Plain-text document sources:
--- --- ---

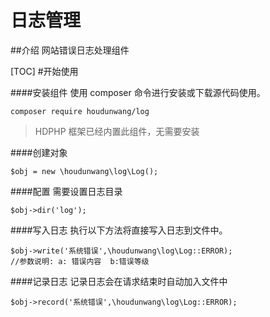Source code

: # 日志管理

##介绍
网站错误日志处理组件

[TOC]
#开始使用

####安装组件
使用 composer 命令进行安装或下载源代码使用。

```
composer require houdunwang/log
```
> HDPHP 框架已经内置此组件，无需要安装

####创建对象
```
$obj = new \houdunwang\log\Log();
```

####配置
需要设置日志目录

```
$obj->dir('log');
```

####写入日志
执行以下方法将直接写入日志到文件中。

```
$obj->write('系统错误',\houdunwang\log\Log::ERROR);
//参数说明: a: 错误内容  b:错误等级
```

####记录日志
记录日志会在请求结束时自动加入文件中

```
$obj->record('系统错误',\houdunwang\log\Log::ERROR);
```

--- --- ---

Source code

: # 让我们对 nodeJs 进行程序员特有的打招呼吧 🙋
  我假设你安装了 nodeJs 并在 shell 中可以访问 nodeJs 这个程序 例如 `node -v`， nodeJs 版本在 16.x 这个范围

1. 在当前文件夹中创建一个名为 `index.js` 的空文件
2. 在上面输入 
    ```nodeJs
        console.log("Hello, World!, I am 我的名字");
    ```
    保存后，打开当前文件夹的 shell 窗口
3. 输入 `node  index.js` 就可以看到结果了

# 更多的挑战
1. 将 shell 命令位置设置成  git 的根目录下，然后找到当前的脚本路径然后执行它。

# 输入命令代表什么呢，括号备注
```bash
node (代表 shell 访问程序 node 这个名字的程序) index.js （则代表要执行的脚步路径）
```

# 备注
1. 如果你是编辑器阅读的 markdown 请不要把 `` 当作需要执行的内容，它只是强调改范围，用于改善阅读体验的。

--- --- ---

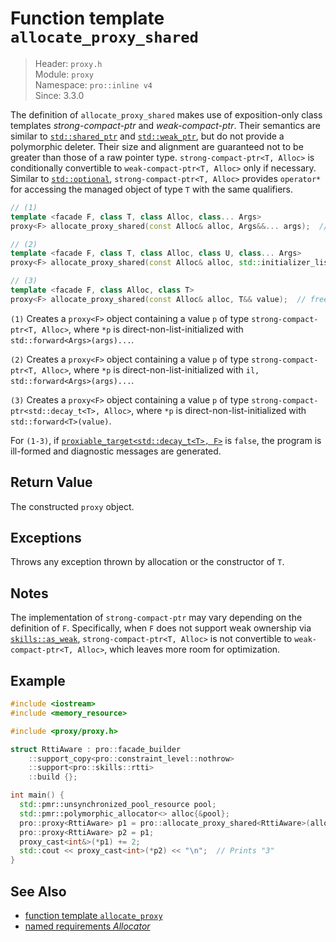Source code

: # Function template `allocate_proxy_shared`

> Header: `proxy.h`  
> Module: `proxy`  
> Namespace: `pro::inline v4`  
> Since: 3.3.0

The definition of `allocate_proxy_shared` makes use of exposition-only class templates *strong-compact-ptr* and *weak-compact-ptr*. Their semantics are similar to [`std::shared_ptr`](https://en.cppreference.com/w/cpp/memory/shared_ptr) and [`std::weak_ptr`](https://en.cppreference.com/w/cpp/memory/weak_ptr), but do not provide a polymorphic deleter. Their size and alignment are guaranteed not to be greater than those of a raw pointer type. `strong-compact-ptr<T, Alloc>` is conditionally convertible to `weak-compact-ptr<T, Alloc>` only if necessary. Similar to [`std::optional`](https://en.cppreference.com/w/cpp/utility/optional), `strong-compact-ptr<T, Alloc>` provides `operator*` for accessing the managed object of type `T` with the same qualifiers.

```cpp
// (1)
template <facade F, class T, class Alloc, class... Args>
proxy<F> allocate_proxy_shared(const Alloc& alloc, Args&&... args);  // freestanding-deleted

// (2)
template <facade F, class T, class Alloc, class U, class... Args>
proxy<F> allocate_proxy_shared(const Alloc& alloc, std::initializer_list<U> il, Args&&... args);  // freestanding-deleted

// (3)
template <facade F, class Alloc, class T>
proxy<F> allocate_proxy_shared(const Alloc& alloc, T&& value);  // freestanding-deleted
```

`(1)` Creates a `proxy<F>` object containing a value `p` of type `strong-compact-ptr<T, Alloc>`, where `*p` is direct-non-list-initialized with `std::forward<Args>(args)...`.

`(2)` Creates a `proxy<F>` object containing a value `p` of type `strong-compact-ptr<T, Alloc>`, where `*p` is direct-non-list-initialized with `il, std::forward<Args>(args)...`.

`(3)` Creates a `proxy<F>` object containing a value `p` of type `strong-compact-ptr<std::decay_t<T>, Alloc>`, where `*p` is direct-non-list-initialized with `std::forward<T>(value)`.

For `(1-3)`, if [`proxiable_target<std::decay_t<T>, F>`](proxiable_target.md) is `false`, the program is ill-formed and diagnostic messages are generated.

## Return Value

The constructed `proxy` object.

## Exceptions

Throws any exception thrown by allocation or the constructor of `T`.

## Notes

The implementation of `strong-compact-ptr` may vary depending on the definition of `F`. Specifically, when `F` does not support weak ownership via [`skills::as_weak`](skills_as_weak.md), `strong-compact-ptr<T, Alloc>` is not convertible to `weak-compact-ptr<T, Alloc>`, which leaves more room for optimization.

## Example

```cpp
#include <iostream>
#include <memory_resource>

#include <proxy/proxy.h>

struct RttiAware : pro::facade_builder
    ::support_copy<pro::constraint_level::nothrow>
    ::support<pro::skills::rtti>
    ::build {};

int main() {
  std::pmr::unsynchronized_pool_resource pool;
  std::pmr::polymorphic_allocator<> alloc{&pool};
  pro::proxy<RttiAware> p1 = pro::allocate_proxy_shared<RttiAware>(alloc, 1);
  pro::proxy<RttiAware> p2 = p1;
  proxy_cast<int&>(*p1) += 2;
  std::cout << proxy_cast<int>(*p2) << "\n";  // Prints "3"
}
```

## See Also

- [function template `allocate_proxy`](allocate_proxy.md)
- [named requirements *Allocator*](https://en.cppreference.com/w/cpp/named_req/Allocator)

--- --- ---

▶ **TASK DETAILS**
Pull every line containing the word "pool" out of the entries above.

▶ **ANSWER AREA**
  std::pmr::unsynchronized_pool_resource pool;
  std::pmr::polymorphic_allocator<> alloc{&pool};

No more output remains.